Czech loans company Home Credit has announced a radical departure from its past business model, which previously focused on developing markets. Now it’s teamed up with telecoms giant Sprint with the intention of making a creditable impact on the US market.
The PPF group of the richest Czech, Petr Kellner, and partner Jiří Šmejc has previously focused on developing countries to roll-out his loans company Home Credit. Belarus, Russia, China, Vietnam, India, and Indonesia, are some of the countries where the formula has been rolled out.
But a new departure has now opened up for a tweaked version of the loans formula to be launched in the most developed country of them all, the United States. Home Credit has teamed up with the fourth biggest mobile phone company on the US market, Sprint, to launch a company offering credit to buy phones.

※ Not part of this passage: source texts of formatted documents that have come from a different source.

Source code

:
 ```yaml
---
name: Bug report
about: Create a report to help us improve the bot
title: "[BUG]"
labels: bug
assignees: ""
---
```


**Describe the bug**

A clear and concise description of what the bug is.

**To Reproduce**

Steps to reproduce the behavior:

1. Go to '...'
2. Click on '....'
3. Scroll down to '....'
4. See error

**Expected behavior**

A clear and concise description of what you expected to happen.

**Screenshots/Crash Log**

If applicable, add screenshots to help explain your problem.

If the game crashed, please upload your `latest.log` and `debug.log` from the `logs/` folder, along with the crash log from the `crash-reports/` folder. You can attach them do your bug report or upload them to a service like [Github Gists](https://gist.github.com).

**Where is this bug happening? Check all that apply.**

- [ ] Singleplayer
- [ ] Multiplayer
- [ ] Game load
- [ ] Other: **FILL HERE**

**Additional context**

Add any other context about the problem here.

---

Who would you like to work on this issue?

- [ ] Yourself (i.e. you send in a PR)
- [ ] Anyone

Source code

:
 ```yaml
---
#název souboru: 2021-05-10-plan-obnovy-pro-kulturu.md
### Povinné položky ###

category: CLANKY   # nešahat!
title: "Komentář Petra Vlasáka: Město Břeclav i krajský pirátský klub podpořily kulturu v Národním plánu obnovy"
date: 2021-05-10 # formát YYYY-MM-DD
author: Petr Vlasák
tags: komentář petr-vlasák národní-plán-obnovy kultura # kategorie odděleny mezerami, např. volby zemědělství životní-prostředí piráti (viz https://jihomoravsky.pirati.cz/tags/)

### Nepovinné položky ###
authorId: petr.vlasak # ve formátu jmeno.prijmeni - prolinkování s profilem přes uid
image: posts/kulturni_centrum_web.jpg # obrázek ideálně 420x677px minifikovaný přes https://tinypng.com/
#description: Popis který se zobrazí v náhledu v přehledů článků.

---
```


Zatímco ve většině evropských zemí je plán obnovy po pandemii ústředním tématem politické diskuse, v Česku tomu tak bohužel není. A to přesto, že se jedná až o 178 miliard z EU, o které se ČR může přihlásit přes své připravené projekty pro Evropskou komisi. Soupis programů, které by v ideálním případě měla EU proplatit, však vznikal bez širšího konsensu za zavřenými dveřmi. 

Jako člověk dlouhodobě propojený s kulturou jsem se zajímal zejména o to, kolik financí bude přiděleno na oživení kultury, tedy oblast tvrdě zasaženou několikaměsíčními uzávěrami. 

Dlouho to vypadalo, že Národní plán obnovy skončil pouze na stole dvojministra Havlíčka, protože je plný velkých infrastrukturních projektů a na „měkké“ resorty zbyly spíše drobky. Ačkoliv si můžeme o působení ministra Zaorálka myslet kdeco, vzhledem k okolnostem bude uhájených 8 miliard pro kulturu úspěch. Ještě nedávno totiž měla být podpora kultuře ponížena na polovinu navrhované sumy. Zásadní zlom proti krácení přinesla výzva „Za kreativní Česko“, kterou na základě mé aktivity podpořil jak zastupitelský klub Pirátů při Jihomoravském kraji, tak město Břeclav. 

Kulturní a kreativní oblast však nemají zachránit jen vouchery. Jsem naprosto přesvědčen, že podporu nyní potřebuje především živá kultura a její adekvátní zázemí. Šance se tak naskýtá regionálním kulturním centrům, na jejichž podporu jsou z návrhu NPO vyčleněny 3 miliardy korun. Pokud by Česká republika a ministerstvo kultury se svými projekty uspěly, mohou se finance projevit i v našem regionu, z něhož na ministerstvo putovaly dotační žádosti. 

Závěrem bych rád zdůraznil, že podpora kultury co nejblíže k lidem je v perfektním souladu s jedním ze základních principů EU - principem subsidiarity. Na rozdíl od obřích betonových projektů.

Home Credit will retain a 50.1 percent stake in the joint venture and management control of the venture.
The main advantage for the Czech company is easy access to Sprint’s 57 million customers on the back of a well known and trusted brand. A spin off plus for PPF, which is now the owner of the O2 telecoms company in the Czech Republic and Slovakia, is the entry it gives to mobile know-how in one of the most advanced and sophisticated telecoms markets in the world.
Home Credit is looking to widen the range of loans offered for phones to a riskier section of customers than Sprint would contemplate on its own. Home Credit boasts that it has a good record extending loans to customers in developing countries where only patchy credit records exist., And, in time, it wants to offer a wider panoply of loans not tied to specific purchases and even offer credit cards to customers.
Size-wise, Switch and Home credit both have just over 50 million customers worldwide. Both companies are also under some pressure. For Sprint, its been making consistent annual losses since 2007. Chief Executive Marcelo Claure was bought in almost a year ago to try and turn the company around while taking advantage of its solid infrastructure assets.
Home Credit meanwhile is suffering from mounting losses on the soured Russian market, partly due to the local economic turndown there but also, it would appear, from the company’s reckless willingness to offer loans to high risk prospects.
Some of the damage there, amounting to 90 million euros in the first half of the year, has been balanced out by Home Credit’s success in opening up the Chinese market and prospects in India, where the company is slowly expanding its market base after three years on the ground.